··· Records supplied
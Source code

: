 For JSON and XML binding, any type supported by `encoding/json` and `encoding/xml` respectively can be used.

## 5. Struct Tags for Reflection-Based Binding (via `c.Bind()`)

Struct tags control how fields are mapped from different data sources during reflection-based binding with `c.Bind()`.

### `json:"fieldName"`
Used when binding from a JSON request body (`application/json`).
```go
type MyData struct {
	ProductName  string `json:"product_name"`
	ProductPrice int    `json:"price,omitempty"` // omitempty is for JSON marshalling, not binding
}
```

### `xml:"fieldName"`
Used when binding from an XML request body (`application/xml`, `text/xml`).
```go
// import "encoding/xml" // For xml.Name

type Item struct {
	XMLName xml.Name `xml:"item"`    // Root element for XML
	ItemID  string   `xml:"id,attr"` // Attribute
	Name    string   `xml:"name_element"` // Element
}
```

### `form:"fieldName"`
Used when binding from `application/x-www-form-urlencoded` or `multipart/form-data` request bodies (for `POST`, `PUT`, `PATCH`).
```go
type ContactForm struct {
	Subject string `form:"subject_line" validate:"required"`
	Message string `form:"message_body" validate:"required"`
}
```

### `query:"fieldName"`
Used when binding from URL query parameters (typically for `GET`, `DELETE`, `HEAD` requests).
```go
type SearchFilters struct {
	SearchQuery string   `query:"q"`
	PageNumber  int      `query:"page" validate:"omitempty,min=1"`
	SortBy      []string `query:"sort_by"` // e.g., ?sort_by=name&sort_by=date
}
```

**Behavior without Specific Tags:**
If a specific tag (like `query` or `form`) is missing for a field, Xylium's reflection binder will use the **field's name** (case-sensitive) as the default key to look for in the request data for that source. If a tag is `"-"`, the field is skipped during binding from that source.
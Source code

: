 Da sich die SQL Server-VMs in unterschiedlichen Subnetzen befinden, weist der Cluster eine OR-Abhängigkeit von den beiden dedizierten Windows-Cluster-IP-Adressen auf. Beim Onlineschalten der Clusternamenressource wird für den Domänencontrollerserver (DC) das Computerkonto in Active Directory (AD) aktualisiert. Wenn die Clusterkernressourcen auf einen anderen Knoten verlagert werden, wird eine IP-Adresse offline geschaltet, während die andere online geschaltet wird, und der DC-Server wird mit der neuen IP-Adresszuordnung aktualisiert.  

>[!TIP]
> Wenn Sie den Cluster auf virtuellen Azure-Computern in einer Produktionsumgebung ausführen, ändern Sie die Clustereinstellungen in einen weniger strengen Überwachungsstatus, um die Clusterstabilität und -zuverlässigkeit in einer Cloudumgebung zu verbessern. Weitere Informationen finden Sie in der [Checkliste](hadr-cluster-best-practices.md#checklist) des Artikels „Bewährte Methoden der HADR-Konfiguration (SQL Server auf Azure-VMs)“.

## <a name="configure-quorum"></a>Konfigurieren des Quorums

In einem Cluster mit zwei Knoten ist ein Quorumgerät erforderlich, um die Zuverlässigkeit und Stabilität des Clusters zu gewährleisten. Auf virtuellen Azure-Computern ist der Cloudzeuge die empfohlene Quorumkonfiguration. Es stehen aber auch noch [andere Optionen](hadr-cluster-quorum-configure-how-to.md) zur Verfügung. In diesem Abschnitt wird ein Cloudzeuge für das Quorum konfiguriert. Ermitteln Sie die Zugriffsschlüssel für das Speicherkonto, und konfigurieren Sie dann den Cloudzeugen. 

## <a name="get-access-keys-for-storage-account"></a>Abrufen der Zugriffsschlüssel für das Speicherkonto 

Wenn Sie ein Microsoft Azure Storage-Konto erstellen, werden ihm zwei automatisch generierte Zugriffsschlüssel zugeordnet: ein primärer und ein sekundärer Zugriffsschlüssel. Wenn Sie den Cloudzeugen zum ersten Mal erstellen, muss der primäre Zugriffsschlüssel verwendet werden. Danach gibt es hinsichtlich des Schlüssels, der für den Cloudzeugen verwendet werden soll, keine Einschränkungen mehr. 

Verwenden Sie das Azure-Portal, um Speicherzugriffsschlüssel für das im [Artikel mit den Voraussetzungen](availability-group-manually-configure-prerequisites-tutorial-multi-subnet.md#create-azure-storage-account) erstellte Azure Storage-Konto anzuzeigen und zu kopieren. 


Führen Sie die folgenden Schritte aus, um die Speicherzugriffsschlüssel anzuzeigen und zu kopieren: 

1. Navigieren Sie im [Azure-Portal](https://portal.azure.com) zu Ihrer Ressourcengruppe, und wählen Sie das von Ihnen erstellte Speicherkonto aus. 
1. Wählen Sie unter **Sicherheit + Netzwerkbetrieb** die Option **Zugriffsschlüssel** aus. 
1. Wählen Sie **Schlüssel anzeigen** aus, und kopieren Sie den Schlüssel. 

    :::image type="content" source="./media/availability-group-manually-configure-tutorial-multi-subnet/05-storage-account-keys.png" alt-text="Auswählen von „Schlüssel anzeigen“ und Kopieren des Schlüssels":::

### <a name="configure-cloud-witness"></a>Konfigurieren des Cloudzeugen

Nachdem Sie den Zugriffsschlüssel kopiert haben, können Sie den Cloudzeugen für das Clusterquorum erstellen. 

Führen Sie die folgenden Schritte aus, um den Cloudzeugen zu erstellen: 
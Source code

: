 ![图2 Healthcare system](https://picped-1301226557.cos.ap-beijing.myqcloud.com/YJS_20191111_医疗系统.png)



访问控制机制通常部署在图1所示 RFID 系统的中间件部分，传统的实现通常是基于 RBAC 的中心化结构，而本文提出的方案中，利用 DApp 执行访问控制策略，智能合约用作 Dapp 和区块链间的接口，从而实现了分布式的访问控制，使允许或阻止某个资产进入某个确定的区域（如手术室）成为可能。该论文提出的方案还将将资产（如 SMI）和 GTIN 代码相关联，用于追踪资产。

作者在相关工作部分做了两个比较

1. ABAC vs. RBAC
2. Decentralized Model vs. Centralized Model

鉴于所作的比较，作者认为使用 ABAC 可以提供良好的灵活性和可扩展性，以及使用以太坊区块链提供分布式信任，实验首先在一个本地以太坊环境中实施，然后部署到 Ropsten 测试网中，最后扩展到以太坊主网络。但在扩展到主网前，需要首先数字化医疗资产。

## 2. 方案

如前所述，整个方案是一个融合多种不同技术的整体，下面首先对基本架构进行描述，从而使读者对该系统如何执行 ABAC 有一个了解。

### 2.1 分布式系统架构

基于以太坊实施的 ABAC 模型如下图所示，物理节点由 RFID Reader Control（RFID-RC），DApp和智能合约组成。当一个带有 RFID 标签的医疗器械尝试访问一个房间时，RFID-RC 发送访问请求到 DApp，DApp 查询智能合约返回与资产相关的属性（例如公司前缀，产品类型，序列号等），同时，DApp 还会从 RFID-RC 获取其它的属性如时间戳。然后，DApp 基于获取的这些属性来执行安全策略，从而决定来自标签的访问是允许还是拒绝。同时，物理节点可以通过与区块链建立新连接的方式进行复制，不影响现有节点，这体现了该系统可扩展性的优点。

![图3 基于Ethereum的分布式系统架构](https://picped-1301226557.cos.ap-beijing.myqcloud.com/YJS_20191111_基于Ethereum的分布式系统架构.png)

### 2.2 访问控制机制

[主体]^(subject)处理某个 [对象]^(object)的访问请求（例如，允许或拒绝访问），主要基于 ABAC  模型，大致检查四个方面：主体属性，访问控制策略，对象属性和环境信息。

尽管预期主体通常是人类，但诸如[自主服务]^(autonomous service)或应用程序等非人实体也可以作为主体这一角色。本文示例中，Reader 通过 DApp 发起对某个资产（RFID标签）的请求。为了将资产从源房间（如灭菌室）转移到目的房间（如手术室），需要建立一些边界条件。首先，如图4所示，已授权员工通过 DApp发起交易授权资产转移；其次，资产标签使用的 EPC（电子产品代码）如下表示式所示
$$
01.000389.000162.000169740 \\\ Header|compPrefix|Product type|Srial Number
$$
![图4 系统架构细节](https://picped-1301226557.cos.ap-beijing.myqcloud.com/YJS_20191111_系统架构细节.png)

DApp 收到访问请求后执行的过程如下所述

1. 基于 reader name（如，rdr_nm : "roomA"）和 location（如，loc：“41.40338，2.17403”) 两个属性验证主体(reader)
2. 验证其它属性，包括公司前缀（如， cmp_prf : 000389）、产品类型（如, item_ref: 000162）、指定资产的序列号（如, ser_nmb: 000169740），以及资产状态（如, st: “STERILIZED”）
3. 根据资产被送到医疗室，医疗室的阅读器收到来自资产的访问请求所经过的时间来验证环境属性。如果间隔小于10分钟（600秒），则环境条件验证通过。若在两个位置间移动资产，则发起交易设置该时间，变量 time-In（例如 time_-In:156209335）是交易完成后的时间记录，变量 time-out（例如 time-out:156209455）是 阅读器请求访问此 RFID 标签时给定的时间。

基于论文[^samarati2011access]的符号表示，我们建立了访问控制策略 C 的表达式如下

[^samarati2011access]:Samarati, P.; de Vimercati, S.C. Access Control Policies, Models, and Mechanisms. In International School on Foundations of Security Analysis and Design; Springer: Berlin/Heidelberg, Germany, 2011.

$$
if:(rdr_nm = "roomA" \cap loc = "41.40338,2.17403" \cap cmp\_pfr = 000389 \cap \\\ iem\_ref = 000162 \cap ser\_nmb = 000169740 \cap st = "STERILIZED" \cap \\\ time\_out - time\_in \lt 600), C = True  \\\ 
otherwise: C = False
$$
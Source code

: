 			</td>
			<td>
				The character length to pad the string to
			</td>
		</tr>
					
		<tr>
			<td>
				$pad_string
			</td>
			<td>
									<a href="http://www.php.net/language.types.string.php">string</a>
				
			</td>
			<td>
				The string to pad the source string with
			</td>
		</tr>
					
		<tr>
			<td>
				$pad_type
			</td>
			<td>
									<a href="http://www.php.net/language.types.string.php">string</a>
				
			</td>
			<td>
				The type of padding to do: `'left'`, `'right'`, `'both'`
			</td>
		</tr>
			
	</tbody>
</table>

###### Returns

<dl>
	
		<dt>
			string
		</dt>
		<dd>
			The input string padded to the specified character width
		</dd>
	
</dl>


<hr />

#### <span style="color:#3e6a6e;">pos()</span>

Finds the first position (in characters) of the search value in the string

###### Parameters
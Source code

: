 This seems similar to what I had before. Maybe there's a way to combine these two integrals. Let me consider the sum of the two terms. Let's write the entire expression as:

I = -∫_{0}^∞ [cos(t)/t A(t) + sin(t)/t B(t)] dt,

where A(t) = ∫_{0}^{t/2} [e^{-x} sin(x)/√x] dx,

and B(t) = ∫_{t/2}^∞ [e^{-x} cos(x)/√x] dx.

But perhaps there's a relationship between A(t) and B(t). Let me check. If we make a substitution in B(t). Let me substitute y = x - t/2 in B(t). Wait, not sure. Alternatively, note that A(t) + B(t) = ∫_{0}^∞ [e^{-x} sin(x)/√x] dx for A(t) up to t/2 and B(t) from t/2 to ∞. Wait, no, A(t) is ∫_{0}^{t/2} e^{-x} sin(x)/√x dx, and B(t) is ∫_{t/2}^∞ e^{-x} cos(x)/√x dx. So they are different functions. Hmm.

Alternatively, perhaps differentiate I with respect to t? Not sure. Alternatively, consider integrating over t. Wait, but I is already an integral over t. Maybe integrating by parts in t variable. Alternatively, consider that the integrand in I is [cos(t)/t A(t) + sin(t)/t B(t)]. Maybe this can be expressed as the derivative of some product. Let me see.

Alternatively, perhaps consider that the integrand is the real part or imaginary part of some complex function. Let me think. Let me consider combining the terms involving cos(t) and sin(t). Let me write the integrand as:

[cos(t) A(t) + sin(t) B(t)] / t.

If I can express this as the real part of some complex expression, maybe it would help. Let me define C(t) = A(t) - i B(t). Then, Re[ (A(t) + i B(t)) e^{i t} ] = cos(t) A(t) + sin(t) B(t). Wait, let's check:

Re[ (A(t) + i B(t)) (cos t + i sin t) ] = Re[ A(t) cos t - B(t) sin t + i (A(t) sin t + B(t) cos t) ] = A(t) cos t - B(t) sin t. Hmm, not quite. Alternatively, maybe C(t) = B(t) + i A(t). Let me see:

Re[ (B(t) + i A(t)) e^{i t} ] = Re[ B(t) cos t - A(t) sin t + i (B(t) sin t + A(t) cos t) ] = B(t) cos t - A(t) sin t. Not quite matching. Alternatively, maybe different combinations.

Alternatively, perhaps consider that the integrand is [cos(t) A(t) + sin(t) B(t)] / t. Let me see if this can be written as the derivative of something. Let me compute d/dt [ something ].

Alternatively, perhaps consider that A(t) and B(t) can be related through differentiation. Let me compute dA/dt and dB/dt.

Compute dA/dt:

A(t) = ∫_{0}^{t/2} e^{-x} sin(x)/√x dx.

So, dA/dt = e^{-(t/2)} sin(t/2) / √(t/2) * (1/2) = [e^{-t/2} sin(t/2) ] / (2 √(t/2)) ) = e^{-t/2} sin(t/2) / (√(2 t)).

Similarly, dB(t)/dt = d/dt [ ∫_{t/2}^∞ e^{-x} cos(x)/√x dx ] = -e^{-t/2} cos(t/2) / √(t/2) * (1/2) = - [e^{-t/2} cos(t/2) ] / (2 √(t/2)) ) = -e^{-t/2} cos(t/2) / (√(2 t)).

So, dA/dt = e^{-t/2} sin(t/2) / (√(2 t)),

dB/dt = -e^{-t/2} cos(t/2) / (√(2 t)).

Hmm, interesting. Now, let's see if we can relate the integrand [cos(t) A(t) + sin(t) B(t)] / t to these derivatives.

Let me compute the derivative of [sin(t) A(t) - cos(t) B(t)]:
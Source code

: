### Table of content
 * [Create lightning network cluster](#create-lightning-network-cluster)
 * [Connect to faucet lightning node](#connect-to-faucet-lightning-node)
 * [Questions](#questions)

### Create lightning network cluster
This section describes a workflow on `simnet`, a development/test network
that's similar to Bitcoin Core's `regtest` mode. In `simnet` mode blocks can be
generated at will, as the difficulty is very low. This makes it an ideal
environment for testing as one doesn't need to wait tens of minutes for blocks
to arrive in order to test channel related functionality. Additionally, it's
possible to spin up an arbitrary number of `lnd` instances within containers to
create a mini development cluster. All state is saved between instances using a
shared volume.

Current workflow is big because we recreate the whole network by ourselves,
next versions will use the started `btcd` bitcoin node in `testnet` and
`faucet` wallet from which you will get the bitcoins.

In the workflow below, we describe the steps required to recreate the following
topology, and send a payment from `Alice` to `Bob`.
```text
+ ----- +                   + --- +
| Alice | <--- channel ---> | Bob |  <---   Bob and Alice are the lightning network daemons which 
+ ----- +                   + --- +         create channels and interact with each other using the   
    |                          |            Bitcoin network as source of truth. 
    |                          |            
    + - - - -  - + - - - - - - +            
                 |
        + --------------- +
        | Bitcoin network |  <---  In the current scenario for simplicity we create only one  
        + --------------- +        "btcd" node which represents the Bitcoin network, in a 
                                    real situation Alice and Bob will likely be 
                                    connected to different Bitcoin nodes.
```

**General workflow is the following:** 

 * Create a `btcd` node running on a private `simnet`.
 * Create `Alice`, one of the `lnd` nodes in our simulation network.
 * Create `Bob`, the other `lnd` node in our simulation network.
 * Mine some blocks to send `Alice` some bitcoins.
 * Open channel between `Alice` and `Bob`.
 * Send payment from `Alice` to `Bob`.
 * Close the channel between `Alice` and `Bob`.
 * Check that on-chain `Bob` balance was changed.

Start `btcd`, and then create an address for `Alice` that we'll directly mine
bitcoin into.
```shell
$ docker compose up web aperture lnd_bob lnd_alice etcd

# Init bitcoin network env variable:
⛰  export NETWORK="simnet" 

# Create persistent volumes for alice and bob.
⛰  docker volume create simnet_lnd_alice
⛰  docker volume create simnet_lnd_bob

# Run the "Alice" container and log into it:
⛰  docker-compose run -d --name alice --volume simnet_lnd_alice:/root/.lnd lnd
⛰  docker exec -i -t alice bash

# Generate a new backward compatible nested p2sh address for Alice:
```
······
→ **Work item**: The answer must be a single number: how many lines of the data hold the word "write".

→ **Output below**: 2